Of all these colonial revolutions the most striking was that which tore away the American colonies from Britain (1764-82); not only because it led to the creation of one of the great powers of the world, and was to afford the single instance which has yet arisen of a daughter-nation outnumbering its mother-country, but still more because it seemed to prove that not even the grant of extensive powers of self-government would secure the permanent loyalty of colonies. Indeed, from the standpoint of Realpolitik, it might be argued that in the case of America self-government was shown to be a dangerous gift; for the American colonies, which alone among European settlements had obtained this supreme endowment, were the first, and indeed the only, European settlements to throw off deliberately their connection with the mother-country. France and Holland lost their colonies by war, and even the Spanish colonies would probably never have thought of severing their relations with Spain but for the anomalous conditions created by the Napoleonic conquest.

The American Revolution is, then, an event unique at once in its causes, its character, and its consequences; and it throws a most important illumination upon some of the problems of imperialism. It cannot be pretended that the revolt of the colonists was due to oppression or to serious misgovernment. The paltry taxes which were its immediate provoking cause would have formed a quite negligible burden upon a very prosperous population; they were to have been spent exclusively within the colonies themselves, and would have been mainly used to meet a part of the cost of colonial defence, the bulk of which was still to be borne by the mother-country.
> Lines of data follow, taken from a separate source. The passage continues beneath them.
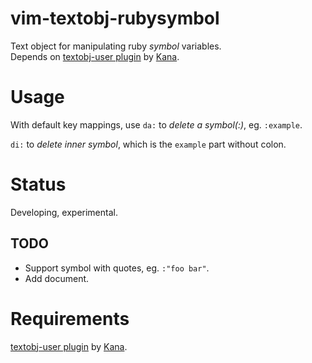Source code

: vim-textobj-rubysymbol
======================

Text object for manipulating ruby _symbol_ variables.  
Depends on [textobj-user plugin][textobj-user] by [Kana][].

Usage
=====

With default key mappings, use `da:` to *delete a symbol(:)*, eg. `:example`.

`di:` to *delete inner symbol*, which is the `example` part without colon.

Status
======
Developing, experimental.

TODO
----
- Support symbol with quotes, eg. `:"foo bar"`.
- Add document.


Requirements
============
[textobj-user plugin][textobj-user] by [Kana][].


[Kana]: http://whileimautomaton.net/
[textobj-user]: https://github.com/kana/vim-textobj-user
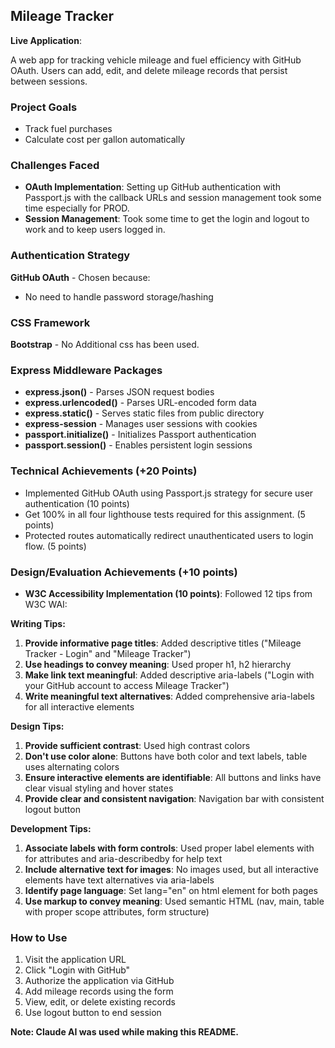## Mileage Tracker

**Live Application**:

A web app for tracking vehicle mileage and fuel efficiency with GitHub OAuth. Users can add, edit, and delete mileage records that persist between sessions.

### Project Goals
- Track fuel purchases
- Calculate cost per gallon automatically

### Challenges Faced
- **OAuth Implementation**: Setting up GitHub authentication with Passport.js with the callback URLs and session management took some time especially for PROD.
- **Session Management**: Took some time to get the login and logout to work and to keep users logged in.

### Authentication Strategy
**GitHub OAuth** - Chosen because:
- No need to handle password storage/hashing

### CSS Framework
**Bootstrap** - No Additional css has been used.

### Express Middleware Packages
- **express.json()** - Parses JSON request bodies
- **express.urlencoded()** - Parses URL-encoded form data  
- **express.static()** - Serves static files from public directory
- **express-session** - Manages user sessions with cookies
- **passport.initialize()** - Initializes Passport authentication
- **passport.session()** - Enables persistent login sessions

### Technical Achievements (+20 Points)
- Implemented GitHub OAuth using Passport.js strategy for secure user authentication (10 points)
- Get 100% in all four lighthouse tests required for this assignment. (5 points)
- Protected routes automatically redirect unauthenticated users to login flow. (5 points)


### Design/Evaluation Achievements (+10 points)
- **W3C Accessibility Implementation (10 points)**: Followed 12 tips from W3C WAI:

**Writing Tips:**
1. **Provide informative page titles**: Added descriptive titles ("Mileage Tracker - Login" and "Mileage Tracker")
2. **Use headings to convey meaning**: Used proper h1, h2 hierarchy
3. **Make link text meaningful**: Added descriptive aria-labels ("Login with your GitHub account to access Mileage Tracker")
4. **Write meaningful text alternatives**: Added comprehensive aria-labels for all interactive elements

**Design Tips:**
1. **Provide sufficient contrast**: Used high contrast colors
2. **Don't use color alone**: Buttons have both color and text labels, table uses alternating colors
3. **Ensure interactive elements are identifiable**: All buttons and links have clear visual styling and hover states
4. **Provide clear and consistent navigation**: Navigation bar with consistent logout button

**Development Tips:**
1. **Associate labels with form controls**: Used proper label elements with for attributes and aria-describedby for help text
2. **Include alternative text for images**: No images used, but all interactive elements have text alternatives via aria-labels
3. **Identify page language**: Set lang="en" on html element for both pages
4. **Use markup to convey meaning**: Used semantic HTML (nav, main, table with proper scope attributes, form structure)

### How to Use
1. Visit the application URL
2. Click "Login with GitHub" 
3. Authorize the application via GitHub
4. Add mileage records using the form
5. View, edit, or delete existing records
6. Use logout button to end session

**Note: Claude AI was used while making this README.**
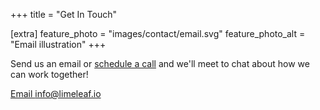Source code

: +++
title = "Get In Touch"

[extra]
feature_photo = "images/contact/email.svg"
feature_photo_alt = "Email illustration"
+++

Send us an email or <a href="https://calendly.com/limeleaf/30min" title="Calendly link">schedule a call</a> and we'll meet to chat about how we can work together!

<a role="button" href="mailto:info@limeleaf.io" title="Limeleaf email address">Email info@limeleaf.io</a>

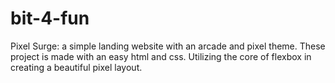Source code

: # bit-4-fun

Pixel Surge: a simple landing website with an arcade and pixel theme. These project is made with an easy html and css. Utilizing the core of flexbox in creating a beautiful pixel layout.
If the colonists had been willing to suggest any other means of raising the required funds, their suggestions would have been readily accepted. This was made plain at several stages in the course of the discussion, but the invitation to suggest alternative methods of raising money met with no response. The plain fact is that Britain, already heavily loaded with debt, was bearing practically the whole burden of colonial defence, and was much less able than the colonies themselves to endure the strain. As for the long-established restrictions on colonial trade, which in fact though not in form contributed as largely as the proposals of direct taxation to cause the revolt, they were far less severe, even if they had been strictly enforced, than the restrictions imposed upon the trade of other European settlements.